(ASSIGNED TASK): Which lines below mention "example"? Pick each one out.

(Document images with source code):
***

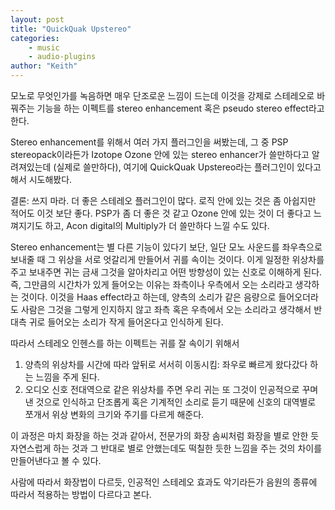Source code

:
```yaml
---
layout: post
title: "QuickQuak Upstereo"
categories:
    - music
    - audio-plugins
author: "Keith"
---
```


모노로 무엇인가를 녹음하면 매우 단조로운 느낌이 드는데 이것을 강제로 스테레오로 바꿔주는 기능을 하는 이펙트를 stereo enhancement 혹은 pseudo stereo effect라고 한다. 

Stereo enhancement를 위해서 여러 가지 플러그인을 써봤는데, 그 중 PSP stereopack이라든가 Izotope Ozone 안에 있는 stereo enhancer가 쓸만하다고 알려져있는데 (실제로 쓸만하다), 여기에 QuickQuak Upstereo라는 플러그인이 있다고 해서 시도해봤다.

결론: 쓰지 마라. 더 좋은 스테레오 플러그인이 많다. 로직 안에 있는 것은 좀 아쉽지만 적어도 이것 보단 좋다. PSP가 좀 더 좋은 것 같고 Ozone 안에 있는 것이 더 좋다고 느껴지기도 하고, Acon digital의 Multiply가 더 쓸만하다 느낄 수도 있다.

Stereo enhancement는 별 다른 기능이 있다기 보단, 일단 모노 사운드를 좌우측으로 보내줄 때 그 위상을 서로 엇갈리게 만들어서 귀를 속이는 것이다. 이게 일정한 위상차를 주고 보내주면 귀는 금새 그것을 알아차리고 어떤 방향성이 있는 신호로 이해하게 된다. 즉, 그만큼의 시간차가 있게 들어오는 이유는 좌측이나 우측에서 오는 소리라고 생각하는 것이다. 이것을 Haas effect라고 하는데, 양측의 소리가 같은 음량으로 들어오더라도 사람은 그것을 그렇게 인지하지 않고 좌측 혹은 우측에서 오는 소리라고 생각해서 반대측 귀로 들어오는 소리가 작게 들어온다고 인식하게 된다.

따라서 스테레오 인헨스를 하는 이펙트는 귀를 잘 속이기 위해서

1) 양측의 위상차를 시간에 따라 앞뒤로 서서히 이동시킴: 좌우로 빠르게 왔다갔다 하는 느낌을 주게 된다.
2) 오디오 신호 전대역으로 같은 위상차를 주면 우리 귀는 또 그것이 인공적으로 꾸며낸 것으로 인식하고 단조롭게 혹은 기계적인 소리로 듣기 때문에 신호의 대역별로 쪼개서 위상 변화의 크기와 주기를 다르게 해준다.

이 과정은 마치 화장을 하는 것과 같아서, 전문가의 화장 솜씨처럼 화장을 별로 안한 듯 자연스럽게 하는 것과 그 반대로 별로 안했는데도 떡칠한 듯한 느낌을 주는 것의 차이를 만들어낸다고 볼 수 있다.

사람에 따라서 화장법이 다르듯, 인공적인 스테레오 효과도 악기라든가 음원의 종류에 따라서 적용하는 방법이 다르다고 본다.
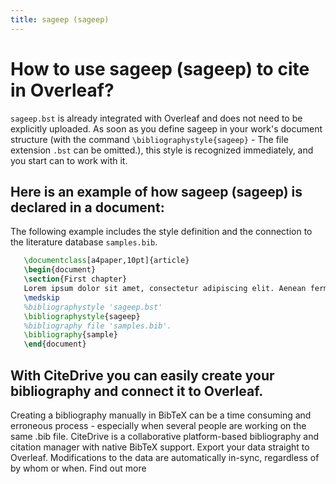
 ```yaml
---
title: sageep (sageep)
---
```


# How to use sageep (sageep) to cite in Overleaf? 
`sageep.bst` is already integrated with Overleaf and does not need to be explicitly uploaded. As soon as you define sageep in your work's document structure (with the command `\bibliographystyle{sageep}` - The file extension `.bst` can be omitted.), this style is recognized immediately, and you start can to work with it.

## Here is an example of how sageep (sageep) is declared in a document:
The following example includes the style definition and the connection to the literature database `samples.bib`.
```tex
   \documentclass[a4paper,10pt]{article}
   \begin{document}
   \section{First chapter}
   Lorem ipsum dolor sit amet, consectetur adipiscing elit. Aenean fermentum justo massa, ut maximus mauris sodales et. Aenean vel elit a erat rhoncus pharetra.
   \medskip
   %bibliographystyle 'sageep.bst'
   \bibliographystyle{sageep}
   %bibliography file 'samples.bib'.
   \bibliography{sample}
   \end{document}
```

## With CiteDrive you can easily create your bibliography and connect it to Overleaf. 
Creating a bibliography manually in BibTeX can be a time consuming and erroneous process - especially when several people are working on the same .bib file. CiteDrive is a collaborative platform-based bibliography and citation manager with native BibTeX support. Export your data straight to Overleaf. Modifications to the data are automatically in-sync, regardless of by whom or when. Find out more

***

(PROBLEM SOLUTION):
## Here is an example of how sageep (sageep) is declared in a document:
The following example includes the style definition and the connection to the literature database `samples.bib`.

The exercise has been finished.